Your task:
Copy exactly the stretch of data below from the line with "particular substructure, the" through the line with "descriptor $p$ at", including both of those lines.

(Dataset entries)

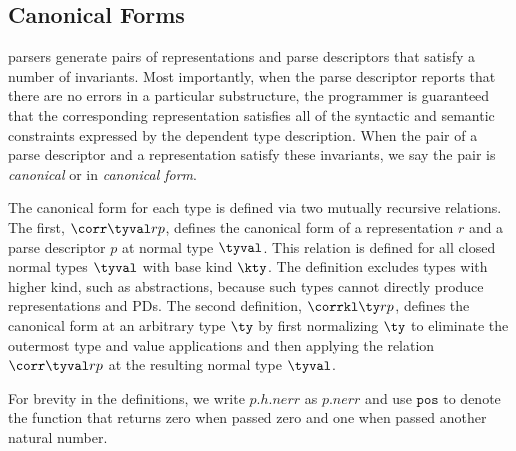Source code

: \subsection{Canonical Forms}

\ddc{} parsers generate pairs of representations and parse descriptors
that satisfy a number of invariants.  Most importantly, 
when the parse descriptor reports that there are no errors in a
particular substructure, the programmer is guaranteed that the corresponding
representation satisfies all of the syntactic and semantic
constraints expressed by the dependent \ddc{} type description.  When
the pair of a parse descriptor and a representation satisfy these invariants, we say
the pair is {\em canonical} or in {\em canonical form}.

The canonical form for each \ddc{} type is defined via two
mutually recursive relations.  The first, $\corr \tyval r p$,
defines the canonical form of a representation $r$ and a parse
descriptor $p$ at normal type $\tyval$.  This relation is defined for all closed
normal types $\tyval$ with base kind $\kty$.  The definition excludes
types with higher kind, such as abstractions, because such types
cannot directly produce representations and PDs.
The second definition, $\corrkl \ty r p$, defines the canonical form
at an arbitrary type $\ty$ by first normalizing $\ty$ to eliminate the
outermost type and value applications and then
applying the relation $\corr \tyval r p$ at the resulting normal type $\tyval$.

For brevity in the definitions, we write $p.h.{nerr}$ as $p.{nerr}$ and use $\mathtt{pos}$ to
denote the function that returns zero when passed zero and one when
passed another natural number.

--

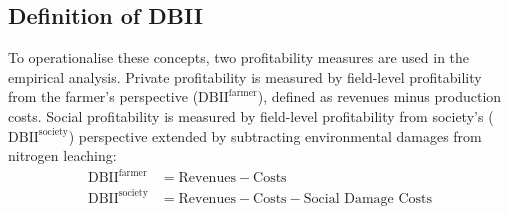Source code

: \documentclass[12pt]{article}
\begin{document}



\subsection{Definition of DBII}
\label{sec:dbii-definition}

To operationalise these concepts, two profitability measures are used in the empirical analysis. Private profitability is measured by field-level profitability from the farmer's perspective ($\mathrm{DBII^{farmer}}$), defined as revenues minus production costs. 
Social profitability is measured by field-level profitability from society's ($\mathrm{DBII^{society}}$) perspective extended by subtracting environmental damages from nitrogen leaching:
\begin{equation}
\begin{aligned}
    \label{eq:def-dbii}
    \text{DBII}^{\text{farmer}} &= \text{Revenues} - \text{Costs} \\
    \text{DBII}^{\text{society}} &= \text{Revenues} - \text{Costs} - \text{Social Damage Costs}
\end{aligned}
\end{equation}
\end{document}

==

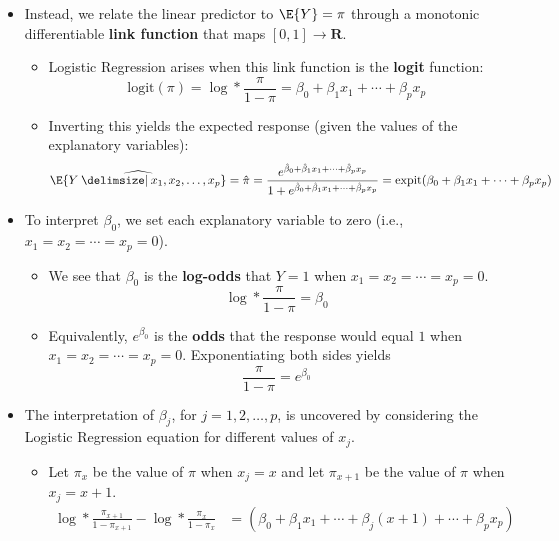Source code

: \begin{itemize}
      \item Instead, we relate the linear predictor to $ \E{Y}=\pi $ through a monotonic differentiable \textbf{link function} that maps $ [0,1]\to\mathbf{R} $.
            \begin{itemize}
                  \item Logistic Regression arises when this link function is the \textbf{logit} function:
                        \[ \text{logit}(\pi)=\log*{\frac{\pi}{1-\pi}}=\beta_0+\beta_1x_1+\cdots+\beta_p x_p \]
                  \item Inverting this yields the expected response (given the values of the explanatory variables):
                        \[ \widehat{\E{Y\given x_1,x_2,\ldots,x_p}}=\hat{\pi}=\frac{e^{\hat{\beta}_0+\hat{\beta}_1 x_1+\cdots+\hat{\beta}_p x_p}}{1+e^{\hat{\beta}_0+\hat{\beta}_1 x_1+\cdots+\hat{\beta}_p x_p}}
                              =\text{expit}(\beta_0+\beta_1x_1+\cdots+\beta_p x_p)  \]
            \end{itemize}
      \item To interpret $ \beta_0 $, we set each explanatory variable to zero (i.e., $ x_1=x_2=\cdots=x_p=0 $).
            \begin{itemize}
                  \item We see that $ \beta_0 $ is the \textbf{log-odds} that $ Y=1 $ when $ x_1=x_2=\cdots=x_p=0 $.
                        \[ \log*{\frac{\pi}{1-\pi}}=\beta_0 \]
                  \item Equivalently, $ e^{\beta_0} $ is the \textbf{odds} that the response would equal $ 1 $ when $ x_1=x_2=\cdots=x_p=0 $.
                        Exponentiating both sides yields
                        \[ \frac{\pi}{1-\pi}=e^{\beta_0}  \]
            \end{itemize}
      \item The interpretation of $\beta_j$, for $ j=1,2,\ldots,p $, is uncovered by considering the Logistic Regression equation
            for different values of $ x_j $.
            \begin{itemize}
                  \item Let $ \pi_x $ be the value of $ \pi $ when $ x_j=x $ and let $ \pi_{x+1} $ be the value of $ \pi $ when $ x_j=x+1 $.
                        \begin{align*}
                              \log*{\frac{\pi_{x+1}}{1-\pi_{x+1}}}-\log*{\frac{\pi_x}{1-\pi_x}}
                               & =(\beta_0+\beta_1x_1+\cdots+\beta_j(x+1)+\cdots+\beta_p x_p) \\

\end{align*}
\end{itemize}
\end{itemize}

Completed task:
particular substructure, the programmer is guaranteed that the corresponding
representation satisfies all of the syntactic and semantic
constraints expressed by the dependent \ddc{} type description.  When
the pair of a parse descriptor and a representation satisfy these invariants, we say
the pair is {\em canonical} or in {\em canonical form}.

The canonical form for each \ddc{} type is defined via two
mutually recursive relations.  The first, $\corr \tyval r p$,
defines the canonical form of a representation $r$ and a parse
descriptor $p$ at normal type $\tyval$.  This relation is defined for all closed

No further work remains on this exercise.